Monday, April 16, 2018

Why Do I Teach Writing?

In some of my online college composition courses, I ask my students to complete a student questionnaire. The final question is, "Do you have a question for me?" In one class, a number of students asked a version of, "Why do you teach writing?"

Why do I teach? Why do I enjoy teaching online to mostly adult students? There really isn't one answer.

Perhaps the biggest answer is that I am a writer and I enjoy discussing the craft and power of good writing. In particular, I enjoy helping students, especially self-proclaimed, "non-writers," to find a way into a subject and present their ideas clearly. Most of my classes are required for graduation. The students might not love writing, but as adults navigating personal, professional and educational obligations, they understand it is an important skill.

We need to regularly communicate with words, if not in writing. We need our words, sentences and paragraphs to clearly communicate our ideas. This is true for journalists, plumbers and dancers. That is to say, everyone needs to find peace with words and use them regularly.

Most of my college students have years of writing experience. They don't see it that way because they aren't professional writers or they think that their writing (by which they might mean any form of communication) hasn't been particularly successful or easy. I see an important part of my job to be encouraging them to gain confidence in what they already know. The classes I teach build on that prior knowledge and help the students to think critically about what they know and want to know. I encourage them to practice the craft of writing in order to be more precise, creative and interesting to an intended reader.

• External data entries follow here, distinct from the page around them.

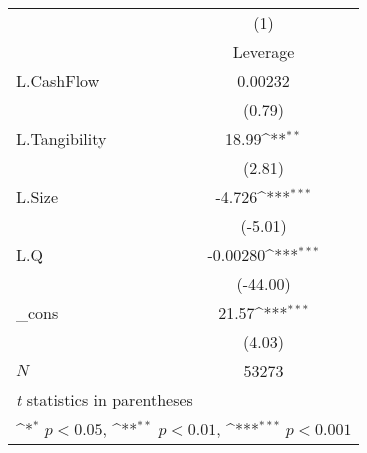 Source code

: {
\def\sym#1{\ifmmode^{#1}\else\(^{#1}\)\fi}
\begin{tabular}{l*{1}{c}}
\hline\hline
            &\multicolumn{1}{c}{(1)}\\
            &\multicolumn{1}{c}{Leverage}\\
\hline
L.CashFlow  &     0.00232         \\
            &      (0.79)         \\
[1em]
L.Tangibility&       18.99\sym{**} \\
            &      (2.81)         \\
[1em]
L.Size      &      -4.726\sym{***}\\
            &     (-5.01)         \\
[1em]
L.Q         &    -0.00280\sym{***}\\
            &    (-44.00)         \\
[1em]
\_cons      &       21.57\sym{***}\\
            &      (4.03)         \\
\hline
\(N\)       &       53273         \\
\hline\hline
\multicolumn{2}{l}{\footnotesize \textit{t} statistics in parentheses}\\
\multicolumn{2}{l}{\footnotesize \sym{*} \(p<0.05\), \sym{**} \(p<0.01\), \sym{***} \(p<0.001\)}\\
\end{tabular}
}
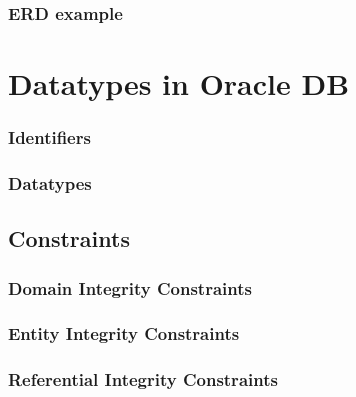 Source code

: \documentclass[14pt,fleqn]{extbook} %
\begin{document}
\subsection{ERD example}

%
%
%


\chapter{Datatypes in Oracle DB}
\subsection{Identifiers}

\subsection{Datatypes}

\section{Constraints}

\subsection{Domain Integrity Constraints}

\subsection{Entity Integrity Constraints}

\subsection{Referential Integrity Constraints}

\end{document}

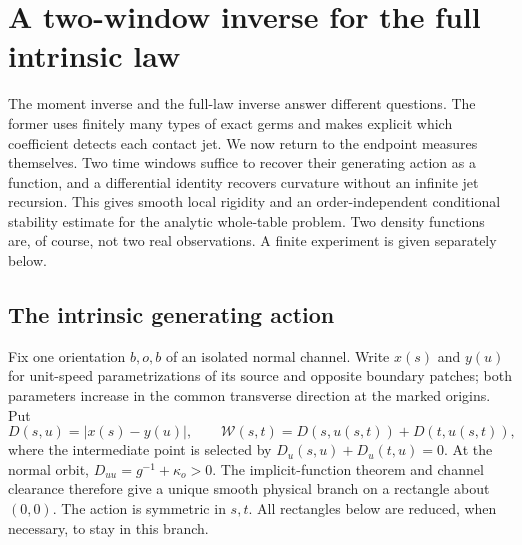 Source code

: \section{A two-window inverse for the full intrinsic law}
\label{sec:two-window}
The moment inverse and the full-law inverse answer different questions.
The former uses finitely many types of exact germs and makes explicit
which coefficient detects each contact jet. We now return to the
endpoint measures themselves. Two time windows suffice to recover their
generating action as a function, and a differential identity recovers
curvature without an infinite jet recursion. This gives smooth local
rigidity and an order-independent conditional stability estimate for
the analytic whole-table problem. Two density functions are, of course,
not two real observations. A finite experiment is given separately below.

\subsection{The intrinsic generating action}
Fix one orientation $b,o,b$ of an isolated normal channel. Write
$x(s)$ and $y(u)$ for unit-speed parametrizations of its source and
opposite boundary patches; both parameters increase in the common
transverse direction at the marked origins. Put
\[
 D(s,u)=|x(s)-y(u)|,\qquad
 \mathcal W(s,t)=D(s,u(s,t))+D(t,u(s,t)),
\]
where the intermediate point is selected by
$D_u(s,u)+D_u(t,u)=0$. At the normal orbit,
$D_{uu}=g^{-1}+\kappa_o>0$. The implicit-function theorem and channel
clearance therefore give a unique smooth physical branch on a rectangle
about $(0,0)$. The action is symmetric in $s,t$. All rectangles below
are reduced, when necessary, to stay in this branch.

There is (or can or should be) a lot of overlap between teachers and coaches. One of my writing coach clients recently referred me to this article by Jim Sollisch in Poets & Writers Magazine, "Piano Lessons: Do Writers Need a Teacher or a Coach?" I particularly like this section, "The difference between teaching and coaching is the difference between thinking and doing. Teachers are in the concept business; coaches deal in the physical world. Theory versus practice."

I enjoy working with students and discussing writing. There is no doubt that this is a useful skill that I am helping them to practice more regularly and comfortably. I appreciate that the skills are useful and I'm not producing waste.

As the character Lloyd Dobler said in the (troublesome through the lens of 2018) movie Say Anything, "I don't want to sell anything, buy anything, or process anything as a career. I don't want to sell anything bought or processed, or buy anything sold or processed, or process anything sold, bought, or processed, or repair anything sold, bought, or processed. You know, as a career, I don't want to do that." Teaching writing accomplishes this and much, much more. (And now you know that deep down I am and always will be a kid from the 80's.)

Thank you to my students for their questions that continue to teach me something about writing and myself.